Task objective: Reproduce the whole listing below exactly.

The data:
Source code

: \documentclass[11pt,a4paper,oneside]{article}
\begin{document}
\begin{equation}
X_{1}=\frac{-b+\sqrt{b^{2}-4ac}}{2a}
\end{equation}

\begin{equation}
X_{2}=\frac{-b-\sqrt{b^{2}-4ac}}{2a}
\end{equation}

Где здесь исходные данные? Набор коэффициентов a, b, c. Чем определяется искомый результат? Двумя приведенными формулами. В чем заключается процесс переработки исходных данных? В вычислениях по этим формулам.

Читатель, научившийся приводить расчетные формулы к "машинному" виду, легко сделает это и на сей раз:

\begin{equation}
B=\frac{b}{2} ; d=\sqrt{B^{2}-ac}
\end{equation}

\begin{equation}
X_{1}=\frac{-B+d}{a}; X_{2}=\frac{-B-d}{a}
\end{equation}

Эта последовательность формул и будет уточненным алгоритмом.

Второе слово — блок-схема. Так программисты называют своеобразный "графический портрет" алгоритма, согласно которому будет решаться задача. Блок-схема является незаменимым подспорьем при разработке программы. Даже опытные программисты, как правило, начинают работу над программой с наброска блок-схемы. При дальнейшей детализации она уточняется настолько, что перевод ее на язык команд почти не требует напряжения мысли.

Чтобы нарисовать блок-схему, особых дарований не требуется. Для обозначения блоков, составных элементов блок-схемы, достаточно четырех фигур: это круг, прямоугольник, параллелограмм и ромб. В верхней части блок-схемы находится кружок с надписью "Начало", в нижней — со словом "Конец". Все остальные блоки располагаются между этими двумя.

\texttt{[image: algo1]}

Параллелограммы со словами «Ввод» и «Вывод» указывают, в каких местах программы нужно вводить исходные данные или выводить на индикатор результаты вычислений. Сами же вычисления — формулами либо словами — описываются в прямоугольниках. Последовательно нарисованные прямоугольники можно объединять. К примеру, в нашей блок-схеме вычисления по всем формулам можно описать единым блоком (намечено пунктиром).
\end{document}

Result:
Source code

: \documentclass[11pt,a4paper,oneside]{article}
\begin{document}
\begin{equation}
X_{1}=\frac{-b+\sqrt{b^{2}-4ac}}{2a}
\end{equation}

\begin{equation}
X_{2}=\frac{-b-\sqrt{b^{2}-4ac}}{2a}
\end{equation}

Где здесь исходные данные? Набор коэффициентов a, b, c. Чем определяется искомый результат? Двумя приведенными формулами. В чем заключается процесс переработки исходных данных? В вычислениях по этим формулам.

Читатель, научившийся приводить расчетные формулы к "машинному" виду, легко сделает это и на сей раз:

\begin{equation}
B=\frac{b}{2} ; d=\sqrt{B^{2}-ac}
\end{equation}

\begin{equation}
X_{1}=\frac{-B+d}{a}; X_{2}=\frac{-B-d}{a}
\end{equation}

Эта последовательность формул и будет уточненным алгоритмом.

Второе слово — блок-схема. Так программисты называют своеобразный "графический портрет" алгоритма, согласно которому будет решаться задача. Блок-схема является незаменимым подспорьем при разработке программы. Даже опытные программисты, как правило, начинают работу над программой с наброска блок-схемы. При дальнейшей детализации она уточняется настолько, что перевод ее на язык команд почти не требует напряжения мысли.

Чтобы нарисовать блок-схему, особых дарований не требуется. Для обозначения блоков, составных элементов блок-схемы, достаточно четырех фигур: это круг, прямоугольник, параллелограмм и ромб. В верхней части блок-схемы находится кружок с надписью "Начало", в нижней — со словом "Конец". Все остальные блоки располагаются между этими двумя.

\texttt{[image: algo1]}

Параллелограммы со словами «Ввод» и «Вывод» указывают, в каких местах программы нужно вводить исходные данные или выводить на индикатор результаты вычислений. Сами же вычисления — формулами либо словами — описываются в прямоугольниках. Последовательно нарисованные прямоугольники можно объединять. К примеру, в нашей блок-схеме вычисления по всем формулам можно описать единым блоком (намечено пунктиром).
\end{document}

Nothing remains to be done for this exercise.